2. optimal adaptive allocation algorithm

Select a minimum idle area that can meet the requirements of all idle areas according to the job requirements. This ensures that a larger area is not separated, making it easier to load large jobs. Implementation Method: register the Free Zone in the Table in ascending order of length, and find it in the order of the Free Zone table during allocation. The disadvantage is that the fragments may be smaller and cannot be used. During recycling, you must also follow the length limit.

3. The worst adaptive allocation algorithm

This algorithm always selects one of the largest free zones for job use, so that the remaining part is not too small and can still be used for allocation. Implementation Method: the items in the free area table are listed in descending order of the free area length and allocated in order. Figure 3.12 shows an example of the preceding allocation algorithm.

Ii. Address Translation and storage protection

When the variable partition mode is used, the dynamic relocation mode is generally used to load the job. Therefore, you must have the hardware address translation organization support.
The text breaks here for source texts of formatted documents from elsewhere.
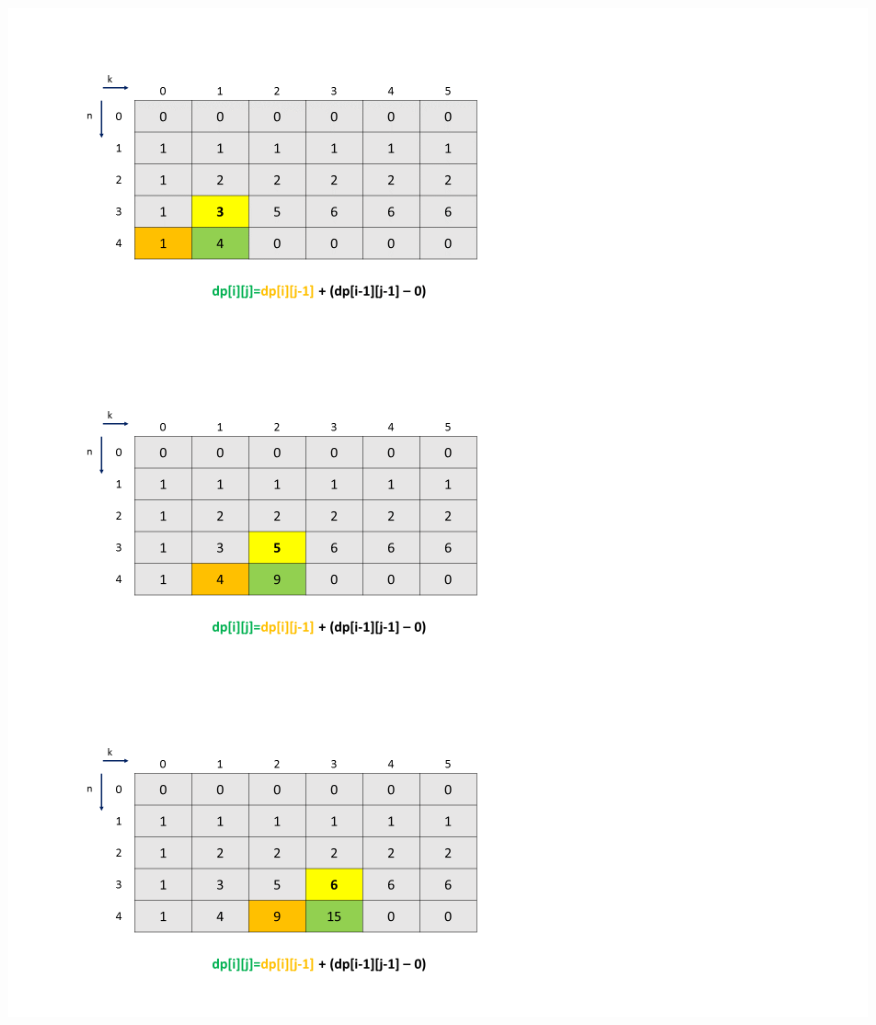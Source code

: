 ![629_2_21.png](img/629_2_21.png)
![629_2_22.png](img/629_2_22.png)
![629_2_23.png](img/629_2_23.png)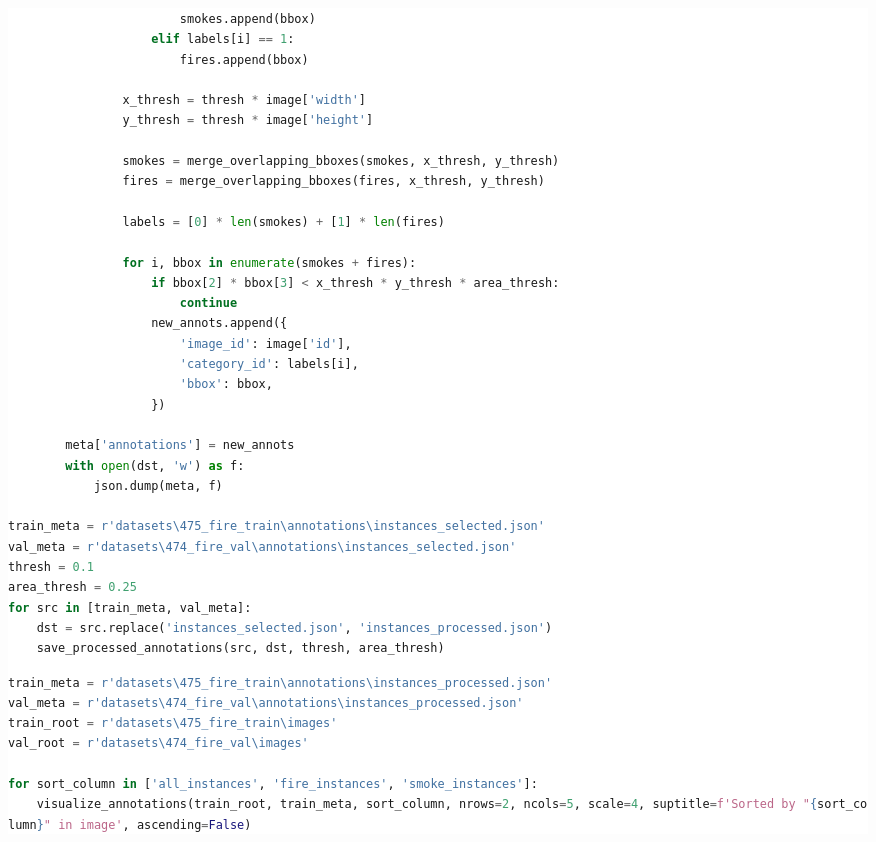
 ```python
                        smokes.append(bbox)
                    elif labels[i] == 1:
                        fires.append(bbox)

                x_thresh = thresh * image['width']
                y_thresh = thresh * image['height']

                smokes = merge_overlapping_bboxes(smokes, x_thresh, y_thresh)
                fires = merge_overlapping_bboxes(fires, x_thresh, y_thresh)
                
                labels = [0] * len(smokes) + [1] * len(fires)

                for i, bbox in enumerate(smokes + fires):
                    if bbox[2] * bbox[3] < x_thresh * y_thresh * area_thresh:
                        continue
                    new_annots.append({
                        'image_id': image['id'],
                        'category_id': labels[i],
                        'bbox': bbox,
                    })

        meta['annotations'] = new_annots
        with open(dst, 'w') as f:
            json.dump(meta, f)

train_meta = r'datasets\475_fire_train\annotations\instances_selected.json'
val_meta = r'datasets\474_fire_val\annotations\instances_selected.json'
thresh = 0.1
area_thresh = 0.25
for src in [train_meta, val_meta]:
    dst = src.replace('instances_selected.json', 'instances_processed.json')
    save_processed_annotations(src, dst, thresh, area_thresh)
```


```python
train_meta = r'datasets\475_fire_train\annotations\instances_processed.json'
val_meta = r'datasets\474_fire_val\annotations\instances_processed.json'
train_root = r'datasets\475_fire_train\images'
val_root = r'datasets\474_fire_val\images'

for sort_column in ['all_instances', 'fire_instances', 'smoke_instances']:
    visualize_annotations(train_root, train_meta, sort_column, nrows=2, ncols=5, scale=4, suptitle=f'Sorted by "{sort_column}" in image', ascending=False)
```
The hardware sets two dedicated control registers: base register and limit register, as well as some addition and comparison lines. 3.13.

 

When a job can occupy a processor, the process scheduling sends the first address of the partition occupied by the job (such as a) to the base address register, the maximum address occupied by the job partition (such as a + k) send to the limit length register. Each time the CPU executes a command, the hardware address translation organization converts the logical address to an absolute address. The absolute address must meet the following formula:
Base Address Register content <= absolute address <= Limit register content

Otherwise, an address out-of-bounds interruption occurs and the program is stopped.

In a multi-channel programming system, only one base address register and limit length register and psw are required. when changing the current running process, pay attention to protecting and restoring the on-site information, it is generally stored in the PCB of each process.

Iii. Mobile Technology

The variable partitioning method is supported by hardware address translation devices, and dynamic relocation is usually used for loading jobs. Therefore, you can change the storage area of memory jobs when necessary. This kind of work is called "mobile" and is done by the operating system. 3.14.

Mobile technology is mainly used for the following two purposes:

1. Scattered Free Zones

Using mobile technology, scattered free zones can be connected to form a large free zone to facilitate new jobs.

2. Facilitate job dynamic memory expansion

A job requires memory expansion during execution. As long as the adjacent job is moved, the memory occupied by the continuous zone can be increased.

To complete the above work, we need to do two things: first, move the program in the memory, and then modify the base address register and limit length register content of the corresponding job as appropriate.

Of course, moving will increase the system overhead, and cannot move the job at will. For example, if a job is waiting for peripheral I/O data, it cannot be moved. This is because the information exchange between the peripheral device and the memory is based on the absolute address. If the storage area is changed, the exchange between the job and the peripheral device is not correct. Another example is that dynamic memory expansion may cause deadlocks. For example, the memory is occupied by a and B processes. If a requests dynamic memory expansion and does not meet the requirements, it waits. B also applies for dynamic memory expansion. If B does not meet the requirements, it also waits. So a deadlock occurs!